Portfolio management is conducted in a larger context than simply finding good stocks to buy. Our investigation suggests that, long before the global financial crisis happened, the market had become more closely connected and that this would have been fairly easy to detect. While all of the methods we have presented suffer from the need to have an estimation period, all of them would have indicated that the ability to diversify of a portfolio of stocks was declining well before it became a problem in the 2008 financial crisis. Both the diversification ratio and the PCA portfolio selection method showed that the potential to diversify within the market had decreased, that is, adding more stocks would not have added much diversification to the portfolio. The KMO statistic and the variance explained by PC1 rose indicating an increase in common variation within the market.
5. Conclusions
Our results in the Australian market supports the observations in many papers such as
Kritzman et al. (
2011),
Zheng et al. (
2012) and
Fenn et al. (
2011) that systemic risk increased steadily in the years before 2008. We also found an increase of systemic risk in the Australian stock market around the end of 2011, which coincided with the European sovereign debt crisis. These two observations are consistent with the study of systemic risk in the European market by
Zheng et al. (
2012). Our results are based on a similar testing framework to many other papers and adds two further supporting data points to the hypothesis that a large rise in the variance explained by PC1 may be a leading indicator of a financial crisis.

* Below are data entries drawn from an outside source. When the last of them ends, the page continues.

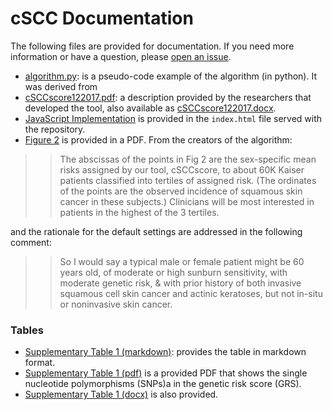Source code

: # cSCC Documentation
The following files are provided for documentation. If you need more information or have a question, please [open an issue](https://www.github.com/researchapps/cSCC/issues).

 - [algorithm.py](algorithm.py): is a pseudo-code example of the algorithm (in python). It was derived from
 - [cSCCscore122017.pdf](cSCCscore122017.pdf): a description provided by the researchers that developed the tool, also available as [cSCCscore122017.docx](cSCCscore122017.docx).
 - [JavaScript Implementation](https://github.com/researchapps/cSCC/blob/master/index.html#L233) is provided in the `index.html` file served with the repository.
 - [Figure 2](figure-2-12-12-2017.pdf) is provided in a PDF. From the creators of the algorithm:

>> The abscissas of the points in Fig 2 are the sex-specific mean risks assigned by our tool, cSCCscore, to about 60K Kaiser patients classified into tertiles of assigned risk. (The ordinates of the points are the observed incidence of squamous skin cancer in these subjects.)  Clinicians will be most interested in patients in the highest of the 3 tertiles. 

and the rationale for the default settings are addressed in the following comment:

>> So I would say a typical male or female patient might be 60 years old, of moderate or high sunburn sensitivity, with moderate genetic risk, & with prior history of both invasive squamous cell skin cancer and actinic keratoses, but not in-situ or noninvasive skin cancer. 

### Tables
 - [Supplementary Table 1 (markdown)](table.md): provides the table in markdown format.
 - [Supplementary Table 1 (pdf)](table-s1-07-08-2017.pdf) is a provided PDF that shows the single nucleotide polymorphisms (SNPs)a in the genetic risk score (GRS). 
 - [Supplementary Table 1 (docx)](table-s1-07-08-2017.docx) is also provided.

While the methods presented here were applied to a single stock market, they are, in fact, quite general and can be applied to any set of investment opportunities for which a correlation matrix (or covarinace matrix for the diversification ratio) can be generated.
As we have shown, it is straighforward to obtain and interpret each of the four measures of diversification potential discussed within this paper. While useful on their own, one or more of them needs to be incorporated into a wider portfolio selection and management framework. This should be a fruitful avenue of further research. To this end, the papers of
Sawik (
2008,
2012a,
2012b,
2013) provide methods of including additional selection criteria within the Markowitz
Markowitz (
1952) mean–variance portfolio optimization technique. It may be worthwhile trying to modify one or more of them to include measures of diversification potential as selection criteria in forming an optimal portfolio.